Nestled in between the clothes that look horrific on you in the dressing room and never get purchased and the ones that work perfectly years after you’ve bought them is a group of very cagey items. These items may fit, but they don’t work. Unfortunately, you weren’t able to figure that out until after you’d worn and washed them a few times, and discovered how odd they look when mixed with other items from your closet. Because you understand your style, you know what you like, and you can tell when something fits well … but you occasionally fail to accurately gauge how well a new item will play with old items.

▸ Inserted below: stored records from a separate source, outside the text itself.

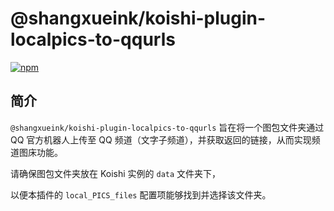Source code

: 
# @shangxueink/koishi-plugin-localpics-to-qqurls


[![npm](https://img.shields.io/npm/v/@shangxueink/koishi-plugin-localpics-to-qqurls?style=flat-square)](https://www.npmjs.com/package/@shangxueink/koishi-plugin-localpics-to-qqurls)



## 简介

`@shangxueink/koishi-plugin-localpics-to-qqurls` 旨在将一个图包文件夹通过 QQ 官方机器人上传至 QQ 频道（文字子频道），并获取返回的链接，从而实现频道图床功能。

请确保图包文件夹放在 Koishi 实例的 `data` 文件夹下，

以便本插件的 `local_PICS_files` 配置项能够找到并选择该文件夹。

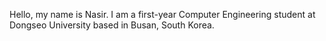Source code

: Hello, my name is Nasir. I am a first-year Computer Engineering student at Dongseo University based in Busan, South Korea.
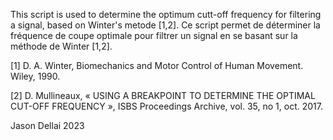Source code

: This script is used to determine the optimum cutt-off frequency for filtering a signal, based on Winter's metode [1,2].
Ce script permet de déterminer la fréquence de coupe optimale pour filtrer un signal en se basant sur la méthode de Winter [1,2].

[1]	D. A. Winter, Biomechanics and Motor Control of Human Movement. Wiley, 1990.

[2]	D. Mullineaux, « USING A BREAKPOINT TO DETERMINE THE OPTIMAL CUT-OFF FREQUENCY », ISBS Proceedings Archive, vol. 35, no 1, oct. 2017.

Jason Dellai 2023
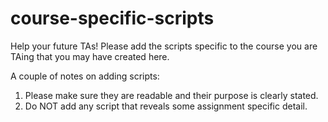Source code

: # course-specific-scripts

Help your future TAs!
Please add the scripts specific to the course you are TAing that you may have created here.

A couple of notes on adding scripts:

1. Please make sure they are readable and their purpose is clearly stated.
2. Do NOT add any script that reveals some assignment specific detail.
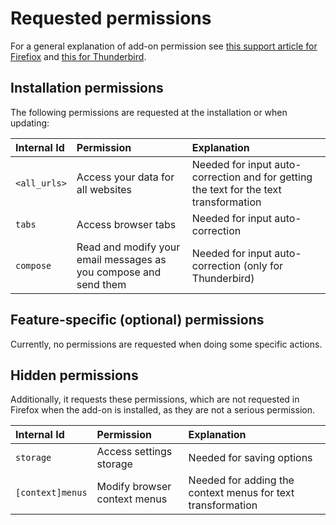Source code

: # Requested permissions

For a general explanation of add-on permission see [this support article for Firefiox](https://support.mozilla.org/kb/permission-request-messages-firefox-extensions) and [this for Thunderbird](https://support.mozilla.org/kb/permission-request-messages-thunderbird-extensions).

## Installation permissions

The following permissions are requested at the installation or when updating:

| Internal Id  | Permission                                                       | Explanation                                                                           |
|:-------------|:-----------------------------------------------------------------|:--------------------------------------------------------------------------------------|
| `<all_urls>` | Access your data for all websites                                | Needed for input auto-correction and for getting the text for the text transformation |
| `tabs`       | Access browser tabs                                              | Needed for input auto-correction                                                      |
| `compose`    | Read and modify your email messages as you compose and send them | Needed for input auto-correction (only for Thunderbird)                               |

## Feature-specific (optional) permissions

Currently, no permissions are requested when doing some specific actions.

## Hidden permissions

Additionally, it requests these permissions, which are not requested in Firefox when the add-on is installed, as they are not a serious permission.

| Internal Id      | Permission                   | Explanation                                                 |
|:-----------------|:-----------------------------|:------------------------------------------------------------|
| `storage`        | Access settings storage      | Needed for saving options                                   |
| `[context]menus` | Modify browser context menus | Needed for adding the context menus for text transformation |
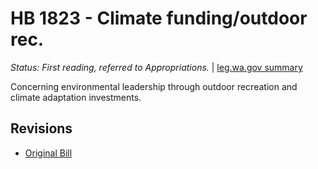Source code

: # HB 1823 - Climate funding/outdoor rec.
*Status: First reading, referred to Appropriations.* | [leg.wa.gov summary](https://app.leg.wa.gov/billsummary?BillNumber=1823&Year=2021)

Concerning environmental leadership through outdoor recreation and climate adaptation investments.

## Revisions
* [Original Bill](1/)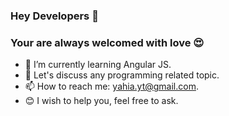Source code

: ### Hey Developers 👋
### Your are always welcomed with love :heart_eyes: 
- 🌱 I’m currently learning Angular JS.
- 💬 Let's discuss any programming related topic.
- 📫 How to reach me: yahia.yt@gmail.com.
- :blush: I wish to help you, feel free to ask.

<!--
**yahiatarek/yahiatarek** is a ✨ _special_ ✨ repository because its `README.md` (this file) appears on your GitHub profile.

Here are some ideas to get you started:

- 🔭 I’m currently working on ...
- 🌱 I’m currently learning ...
- 👯 I’m looking to collaborate on ...
- 🤔 I’m looking for help with ...
- 💬 Ask me about ...
- 📫 How to reach me: ...
- 😄 Pronouns: ...
- ⚡ Fun fact: ...
-->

And occasionally a sweater that looks amazing in the store and works beautifully with your outfits will begin to pill uncontrollably after three washes, or reveal that it is knit in such a way that cat hairs weave themselves in and cannot be removed with any lint roller known to humankind. Occasionally a blazer that looked amazing with the jeans you wore in the fitting room ends up looking horrible with your actual work clothes. Making sure you can think of at least three outfits built around a potential purchase helps, as does bringing it home and immediately attempting to create those outfits. But frequently it takes time and experimentation and wear to know for sure.
And yes, some vendors will give you your money back or store credit even if something has been washed and worn dozens of times. But most won’t. Most won’t even accept something unless it has its tags and zero signs of wear. Which makes sense for retailers, but can bite consumers in the butt.

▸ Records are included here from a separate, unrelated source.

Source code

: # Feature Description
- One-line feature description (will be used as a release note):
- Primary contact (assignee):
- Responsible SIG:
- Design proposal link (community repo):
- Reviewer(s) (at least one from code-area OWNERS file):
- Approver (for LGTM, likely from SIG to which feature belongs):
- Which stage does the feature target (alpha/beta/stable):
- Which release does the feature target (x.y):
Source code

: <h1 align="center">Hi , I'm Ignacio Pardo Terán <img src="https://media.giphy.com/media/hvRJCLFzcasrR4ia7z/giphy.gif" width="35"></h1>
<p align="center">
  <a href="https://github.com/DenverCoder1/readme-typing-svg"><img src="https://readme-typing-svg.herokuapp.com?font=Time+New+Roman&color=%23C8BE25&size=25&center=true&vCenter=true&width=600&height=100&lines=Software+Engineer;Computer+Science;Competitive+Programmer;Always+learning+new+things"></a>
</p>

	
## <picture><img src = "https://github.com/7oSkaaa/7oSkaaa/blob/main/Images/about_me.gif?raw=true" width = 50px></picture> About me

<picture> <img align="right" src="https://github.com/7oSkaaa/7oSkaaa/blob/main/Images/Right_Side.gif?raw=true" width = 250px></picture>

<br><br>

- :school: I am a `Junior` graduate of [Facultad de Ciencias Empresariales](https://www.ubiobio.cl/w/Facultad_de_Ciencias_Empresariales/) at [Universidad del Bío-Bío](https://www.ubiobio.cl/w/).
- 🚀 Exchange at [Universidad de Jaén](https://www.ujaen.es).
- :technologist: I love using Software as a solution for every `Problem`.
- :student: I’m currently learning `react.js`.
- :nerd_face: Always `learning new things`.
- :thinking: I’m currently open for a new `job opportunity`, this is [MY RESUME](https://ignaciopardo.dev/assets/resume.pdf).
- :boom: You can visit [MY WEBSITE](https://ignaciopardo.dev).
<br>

I would love a grace period, a trial run, a set amount of time to experiment with a new piece and make damned sure it really is worth my money. I would love to be able to rent clothing for a few weeks, and then turn them back in if they don’t work. Rent the Runway uses a rental structure, but is mainly limited to evening and formalwear. Closet Collective is almost there, but still not customizable enough. The Gwynnie Bee model is more what I’m envisioning – pay a flat monthly fee, pick some items, wear them for a while, send them back when/if you’re sure you don’t want them or purchase them to keep. (They meticulously clean worn clothes before putting them back into rotation, of course.) But the service is only offered for women who wear sizes 10 to 32 – which is, of course, amazing since women in that size range often have limited and/or boring choices available. But it also means it’s not available to everyone. And since it’s a subscription, it’s also limited in brands offered. I want the Gap and Nordstrom to do this. I want it universal.
Do I know how to make that happen? Nope. That’s why “half-baked” is part of this post title. This is a daydream of mine, something I chew on when I find myself donating a garment that I bought a month ago and failed to predict would be a problem child. I think about my style frequently and try to make informed, careful purchases. But since I can’t cart the entire contents of my closet with me whenever I try on clothes, I can’t always guess which items are cute and useful and which ones are just cute.
Do you ever find yourself stuck with nearly-new items that seemed like they’d work initially, but failed to really work with your wardrobe after several wears? How do you handle this? Would you try a clothing rental service? Think it could be helpful?